[The data]

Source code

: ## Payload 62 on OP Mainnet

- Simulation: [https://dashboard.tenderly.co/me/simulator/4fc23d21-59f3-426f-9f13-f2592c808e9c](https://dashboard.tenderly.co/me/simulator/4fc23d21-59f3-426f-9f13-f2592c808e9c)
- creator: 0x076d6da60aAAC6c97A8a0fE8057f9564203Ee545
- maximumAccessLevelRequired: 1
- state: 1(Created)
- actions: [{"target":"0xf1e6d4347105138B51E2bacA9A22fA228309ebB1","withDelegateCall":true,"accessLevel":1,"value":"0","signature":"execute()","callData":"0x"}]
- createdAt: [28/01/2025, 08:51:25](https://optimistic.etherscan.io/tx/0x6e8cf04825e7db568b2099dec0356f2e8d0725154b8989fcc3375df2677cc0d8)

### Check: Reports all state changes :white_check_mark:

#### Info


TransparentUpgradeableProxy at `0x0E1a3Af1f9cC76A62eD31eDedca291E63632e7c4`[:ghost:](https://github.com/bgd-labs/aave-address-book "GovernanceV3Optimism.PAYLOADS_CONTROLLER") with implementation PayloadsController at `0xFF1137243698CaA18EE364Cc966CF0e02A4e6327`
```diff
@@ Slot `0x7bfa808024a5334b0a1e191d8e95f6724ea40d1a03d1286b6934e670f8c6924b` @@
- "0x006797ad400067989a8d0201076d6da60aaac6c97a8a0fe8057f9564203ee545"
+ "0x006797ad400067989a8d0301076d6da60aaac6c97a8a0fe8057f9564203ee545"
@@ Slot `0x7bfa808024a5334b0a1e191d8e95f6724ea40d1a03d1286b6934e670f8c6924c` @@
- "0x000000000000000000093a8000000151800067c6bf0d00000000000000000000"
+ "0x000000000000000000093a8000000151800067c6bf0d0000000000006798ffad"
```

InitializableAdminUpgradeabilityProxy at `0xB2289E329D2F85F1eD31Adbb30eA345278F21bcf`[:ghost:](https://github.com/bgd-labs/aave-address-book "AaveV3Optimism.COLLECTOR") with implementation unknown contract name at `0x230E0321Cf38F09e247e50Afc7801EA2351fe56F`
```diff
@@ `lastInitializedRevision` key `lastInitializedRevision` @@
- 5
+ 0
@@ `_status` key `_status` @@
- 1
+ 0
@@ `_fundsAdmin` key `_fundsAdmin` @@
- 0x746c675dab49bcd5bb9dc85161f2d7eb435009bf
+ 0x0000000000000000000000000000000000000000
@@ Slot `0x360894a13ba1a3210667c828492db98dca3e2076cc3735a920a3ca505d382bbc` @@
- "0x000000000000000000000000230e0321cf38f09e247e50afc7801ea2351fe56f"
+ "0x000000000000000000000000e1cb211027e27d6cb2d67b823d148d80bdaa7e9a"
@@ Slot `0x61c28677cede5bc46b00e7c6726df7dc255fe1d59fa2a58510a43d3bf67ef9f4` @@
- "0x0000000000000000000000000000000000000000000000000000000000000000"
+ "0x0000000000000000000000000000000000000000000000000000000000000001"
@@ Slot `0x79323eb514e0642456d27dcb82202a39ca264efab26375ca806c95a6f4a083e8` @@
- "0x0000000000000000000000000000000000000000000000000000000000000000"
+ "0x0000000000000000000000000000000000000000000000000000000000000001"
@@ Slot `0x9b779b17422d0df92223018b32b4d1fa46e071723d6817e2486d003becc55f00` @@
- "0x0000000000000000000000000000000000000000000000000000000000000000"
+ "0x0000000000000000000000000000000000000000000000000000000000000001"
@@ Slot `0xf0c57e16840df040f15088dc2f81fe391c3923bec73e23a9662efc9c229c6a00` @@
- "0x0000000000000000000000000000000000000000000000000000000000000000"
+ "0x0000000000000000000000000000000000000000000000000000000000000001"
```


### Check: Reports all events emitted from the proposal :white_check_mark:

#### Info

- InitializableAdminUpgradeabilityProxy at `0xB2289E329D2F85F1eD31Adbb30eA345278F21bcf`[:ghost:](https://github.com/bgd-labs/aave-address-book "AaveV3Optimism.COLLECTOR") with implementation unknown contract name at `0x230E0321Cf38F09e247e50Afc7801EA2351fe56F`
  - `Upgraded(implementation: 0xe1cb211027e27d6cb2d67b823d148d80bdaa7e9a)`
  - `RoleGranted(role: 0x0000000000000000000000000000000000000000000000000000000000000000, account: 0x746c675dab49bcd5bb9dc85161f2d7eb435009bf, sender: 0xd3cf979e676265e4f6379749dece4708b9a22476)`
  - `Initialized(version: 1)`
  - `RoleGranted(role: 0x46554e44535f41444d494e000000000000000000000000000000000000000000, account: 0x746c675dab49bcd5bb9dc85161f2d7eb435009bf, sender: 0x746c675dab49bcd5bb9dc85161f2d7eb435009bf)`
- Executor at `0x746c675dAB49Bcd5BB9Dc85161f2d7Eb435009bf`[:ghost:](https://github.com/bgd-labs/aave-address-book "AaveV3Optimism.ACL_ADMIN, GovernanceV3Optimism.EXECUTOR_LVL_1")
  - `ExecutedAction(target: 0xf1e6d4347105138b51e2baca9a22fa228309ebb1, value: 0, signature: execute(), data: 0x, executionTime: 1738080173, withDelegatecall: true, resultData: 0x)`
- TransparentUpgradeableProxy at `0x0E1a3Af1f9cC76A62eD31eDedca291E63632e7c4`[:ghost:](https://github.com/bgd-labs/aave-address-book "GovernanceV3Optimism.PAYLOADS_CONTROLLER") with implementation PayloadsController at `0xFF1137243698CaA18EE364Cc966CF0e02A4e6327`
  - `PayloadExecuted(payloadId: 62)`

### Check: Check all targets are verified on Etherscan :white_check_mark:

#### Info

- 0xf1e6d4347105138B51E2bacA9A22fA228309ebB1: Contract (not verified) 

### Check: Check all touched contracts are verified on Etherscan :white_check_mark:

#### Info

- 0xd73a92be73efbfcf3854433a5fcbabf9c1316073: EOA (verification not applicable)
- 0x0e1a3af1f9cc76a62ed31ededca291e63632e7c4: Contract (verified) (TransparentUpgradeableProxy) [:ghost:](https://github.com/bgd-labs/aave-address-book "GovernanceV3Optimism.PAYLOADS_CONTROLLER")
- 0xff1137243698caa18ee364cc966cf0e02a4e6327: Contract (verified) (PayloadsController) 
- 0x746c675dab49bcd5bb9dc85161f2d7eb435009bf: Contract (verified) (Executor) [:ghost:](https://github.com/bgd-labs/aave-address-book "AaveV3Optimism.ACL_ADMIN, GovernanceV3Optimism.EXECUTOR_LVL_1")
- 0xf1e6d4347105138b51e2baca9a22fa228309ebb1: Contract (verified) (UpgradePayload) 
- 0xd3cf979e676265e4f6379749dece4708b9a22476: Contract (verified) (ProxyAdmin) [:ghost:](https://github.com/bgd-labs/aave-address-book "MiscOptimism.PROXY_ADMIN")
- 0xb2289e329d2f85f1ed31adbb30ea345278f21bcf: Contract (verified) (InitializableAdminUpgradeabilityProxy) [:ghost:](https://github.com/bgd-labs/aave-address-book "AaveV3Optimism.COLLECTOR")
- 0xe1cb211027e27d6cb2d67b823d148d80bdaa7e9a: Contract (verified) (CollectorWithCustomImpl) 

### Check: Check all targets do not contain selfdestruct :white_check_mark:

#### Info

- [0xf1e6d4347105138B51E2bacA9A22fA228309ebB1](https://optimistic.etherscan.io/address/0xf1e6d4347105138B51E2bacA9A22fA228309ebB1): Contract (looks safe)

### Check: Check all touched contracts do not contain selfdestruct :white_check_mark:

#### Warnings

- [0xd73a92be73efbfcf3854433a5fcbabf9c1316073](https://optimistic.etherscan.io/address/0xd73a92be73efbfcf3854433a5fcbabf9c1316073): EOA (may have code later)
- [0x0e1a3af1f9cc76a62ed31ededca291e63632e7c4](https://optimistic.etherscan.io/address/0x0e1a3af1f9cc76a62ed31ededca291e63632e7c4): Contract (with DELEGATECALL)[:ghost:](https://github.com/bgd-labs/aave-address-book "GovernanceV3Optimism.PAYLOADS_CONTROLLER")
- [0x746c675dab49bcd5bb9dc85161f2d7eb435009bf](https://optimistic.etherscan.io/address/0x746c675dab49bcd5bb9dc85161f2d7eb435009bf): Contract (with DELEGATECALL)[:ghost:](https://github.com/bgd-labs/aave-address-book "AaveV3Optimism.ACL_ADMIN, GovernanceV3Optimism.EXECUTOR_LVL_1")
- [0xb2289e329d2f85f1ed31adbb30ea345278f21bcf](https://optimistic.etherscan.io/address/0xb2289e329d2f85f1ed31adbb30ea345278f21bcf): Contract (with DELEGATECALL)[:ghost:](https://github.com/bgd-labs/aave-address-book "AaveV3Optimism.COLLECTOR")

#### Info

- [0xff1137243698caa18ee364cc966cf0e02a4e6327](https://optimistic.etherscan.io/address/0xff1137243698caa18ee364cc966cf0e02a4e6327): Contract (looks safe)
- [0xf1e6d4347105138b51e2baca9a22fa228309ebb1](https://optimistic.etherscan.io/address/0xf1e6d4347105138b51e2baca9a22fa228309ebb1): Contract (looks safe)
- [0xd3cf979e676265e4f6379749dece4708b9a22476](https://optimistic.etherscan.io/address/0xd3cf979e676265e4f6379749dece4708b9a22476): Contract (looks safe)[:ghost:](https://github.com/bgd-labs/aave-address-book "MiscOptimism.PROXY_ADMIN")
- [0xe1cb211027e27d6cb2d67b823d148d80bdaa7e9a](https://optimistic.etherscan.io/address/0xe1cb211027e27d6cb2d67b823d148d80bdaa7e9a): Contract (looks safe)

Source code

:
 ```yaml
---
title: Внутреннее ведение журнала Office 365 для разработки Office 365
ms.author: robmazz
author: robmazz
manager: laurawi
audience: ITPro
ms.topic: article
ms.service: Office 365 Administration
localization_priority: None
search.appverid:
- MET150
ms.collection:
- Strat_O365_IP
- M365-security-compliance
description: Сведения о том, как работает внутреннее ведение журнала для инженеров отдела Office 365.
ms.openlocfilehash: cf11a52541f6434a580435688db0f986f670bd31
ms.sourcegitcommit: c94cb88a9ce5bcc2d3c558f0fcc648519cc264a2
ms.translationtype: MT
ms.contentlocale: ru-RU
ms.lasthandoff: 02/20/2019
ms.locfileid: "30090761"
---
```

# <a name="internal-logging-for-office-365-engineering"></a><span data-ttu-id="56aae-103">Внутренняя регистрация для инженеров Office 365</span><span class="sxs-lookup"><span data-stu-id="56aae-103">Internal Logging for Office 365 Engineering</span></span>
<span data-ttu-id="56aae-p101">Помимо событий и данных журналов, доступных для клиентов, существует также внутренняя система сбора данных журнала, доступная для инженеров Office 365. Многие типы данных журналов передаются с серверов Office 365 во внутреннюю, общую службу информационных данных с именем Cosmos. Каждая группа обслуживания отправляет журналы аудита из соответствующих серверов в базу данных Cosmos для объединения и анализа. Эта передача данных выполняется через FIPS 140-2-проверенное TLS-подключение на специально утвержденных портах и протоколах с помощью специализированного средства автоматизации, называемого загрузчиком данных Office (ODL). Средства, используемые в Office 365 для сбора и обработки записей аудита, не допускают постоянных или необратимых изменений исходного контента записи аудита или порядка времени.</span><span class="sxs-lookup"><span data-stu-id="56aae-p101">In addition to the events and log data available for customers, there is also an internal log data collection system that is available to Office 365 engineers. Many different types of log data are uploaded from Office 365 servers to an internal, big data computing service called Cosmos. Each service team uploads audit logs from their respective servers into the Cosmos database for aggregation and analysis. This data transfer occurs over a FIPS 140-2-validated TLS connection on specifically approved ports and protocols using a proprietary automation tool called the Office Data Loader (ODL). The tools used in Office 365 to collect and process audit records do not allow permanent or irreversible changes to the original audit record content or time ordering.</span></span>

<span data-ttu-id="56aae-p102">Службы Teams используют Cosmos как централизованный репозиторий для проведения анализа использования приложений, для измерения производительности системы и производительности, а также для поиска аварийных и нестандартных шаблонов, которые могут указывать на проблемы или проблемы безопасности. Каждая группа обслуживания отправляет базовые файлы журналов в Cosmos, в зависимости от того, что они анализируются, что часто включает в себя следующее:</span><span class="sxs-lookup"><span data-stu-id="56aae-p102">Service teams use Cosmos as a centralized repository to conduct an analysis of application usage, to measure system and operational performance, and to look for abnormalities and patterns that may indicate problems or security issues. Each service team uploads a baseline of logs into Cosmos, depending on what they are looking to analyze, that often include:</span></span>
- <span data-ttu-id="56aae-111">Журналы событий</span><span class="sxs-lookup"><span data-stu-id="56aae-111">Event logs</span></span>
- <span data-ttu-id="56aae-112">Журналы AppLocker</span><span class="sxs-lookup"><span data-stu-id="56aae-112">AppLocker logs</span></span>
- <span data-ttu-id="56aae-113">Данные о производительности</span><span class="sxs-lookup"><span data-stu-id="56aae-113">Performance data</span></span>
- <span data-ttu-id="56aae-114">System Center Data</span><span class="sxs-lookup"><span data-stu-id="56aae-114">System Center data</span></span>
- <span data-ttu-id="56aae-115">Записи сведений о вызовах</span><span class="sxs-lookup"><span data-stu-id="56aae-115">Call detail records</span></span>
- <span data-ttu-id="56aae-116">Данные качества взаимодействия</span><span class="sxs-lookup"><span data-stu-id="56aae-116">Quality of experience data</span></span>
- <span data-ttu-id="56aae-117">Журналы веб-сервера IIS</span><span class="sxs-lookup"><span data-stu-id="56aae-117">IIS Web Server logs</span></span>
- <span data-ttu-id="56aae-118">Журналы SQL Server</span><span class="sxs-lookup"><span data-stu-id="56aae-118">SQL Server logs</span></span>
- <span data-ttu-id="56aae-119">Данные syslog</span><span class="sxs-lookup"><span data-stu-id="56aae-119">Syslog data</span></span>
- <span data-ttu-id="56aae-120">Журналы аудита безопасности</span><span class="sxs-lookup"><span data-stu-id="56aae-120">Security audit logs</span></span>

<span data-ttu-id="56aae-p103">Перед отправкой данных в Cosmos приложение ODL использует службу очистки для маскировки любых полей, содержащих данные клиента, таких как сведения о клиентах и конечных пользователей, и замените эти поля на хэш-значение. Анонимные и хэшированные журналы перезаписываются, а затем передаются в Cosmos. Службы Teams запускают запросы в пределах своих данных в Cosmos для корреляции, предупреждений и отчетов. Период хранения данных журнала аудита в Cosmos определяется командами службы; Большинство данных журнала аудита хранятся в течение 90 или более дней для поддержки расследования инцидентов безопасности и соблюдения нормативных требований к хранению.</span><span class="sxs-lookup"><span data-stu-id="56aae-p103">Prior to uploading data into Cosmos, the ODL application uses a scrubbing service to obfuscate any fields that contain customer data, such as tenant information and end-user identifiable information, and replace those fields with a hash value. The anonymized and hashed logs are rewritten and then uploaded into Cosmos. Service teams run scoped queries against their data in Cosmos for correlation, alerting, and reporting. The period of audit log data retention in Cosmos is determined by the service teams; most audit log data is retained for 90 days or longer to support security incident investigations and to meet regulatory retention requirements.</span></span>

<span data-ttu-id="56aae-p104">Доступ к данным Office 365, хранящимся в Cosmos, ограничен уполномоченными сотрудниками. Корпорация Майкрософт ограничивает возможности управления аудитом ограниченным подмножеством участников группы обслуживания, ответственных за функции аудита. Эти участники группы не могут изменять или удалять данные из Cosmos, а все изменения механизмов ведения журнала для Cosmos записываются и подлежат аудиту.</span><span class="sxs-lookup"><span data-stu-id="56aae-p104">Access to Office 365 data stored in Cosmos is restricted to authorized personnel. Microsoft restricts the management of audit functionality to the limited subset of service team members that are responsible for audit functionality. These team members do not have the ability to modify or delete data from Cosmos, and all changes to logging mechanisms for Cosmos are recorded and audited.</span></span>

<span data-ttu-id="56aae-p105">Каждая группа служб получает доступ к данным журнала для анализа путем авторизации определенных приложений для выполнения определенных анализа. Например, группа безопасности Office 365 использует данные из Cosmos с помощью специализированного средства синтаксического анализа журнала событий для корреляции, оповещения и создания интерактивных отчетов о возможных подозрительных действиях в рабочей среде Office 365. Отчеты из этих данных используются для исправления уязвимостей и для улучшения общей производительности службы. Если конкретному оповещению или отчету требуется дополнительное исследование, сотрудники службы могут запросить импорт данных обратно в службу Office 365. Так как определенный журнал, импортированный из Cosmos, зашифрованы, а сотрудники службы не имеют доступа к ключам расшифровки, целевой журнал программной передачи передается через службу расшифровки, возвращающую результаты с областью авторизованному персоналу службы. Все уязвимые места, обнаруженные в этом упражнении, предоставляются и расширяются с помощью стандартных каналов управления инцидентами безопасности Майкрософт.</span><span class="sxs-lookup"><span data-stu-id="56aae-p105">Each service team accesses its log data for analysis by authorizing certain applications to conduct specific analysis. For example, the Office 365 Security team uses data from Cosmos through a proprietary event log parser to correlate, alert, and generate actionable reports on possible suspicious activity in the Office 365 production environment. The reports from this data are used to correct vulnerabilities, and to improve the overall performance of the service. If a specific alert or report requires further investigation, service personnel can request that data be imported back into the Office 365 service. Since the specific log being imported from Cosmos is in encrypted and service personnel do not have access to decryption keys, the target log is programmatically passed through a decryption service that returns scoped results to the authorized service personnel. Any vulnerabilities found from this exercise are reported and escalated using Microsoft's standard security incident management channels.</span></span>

[/The data]

If a line in the records above holds the string "touched", copy it out.

### Check: Check all touched contracts are verified on Etherscan :white_check_mark:
### Check: Check all touched contracts do not contain selfdestruct :white_check_mark:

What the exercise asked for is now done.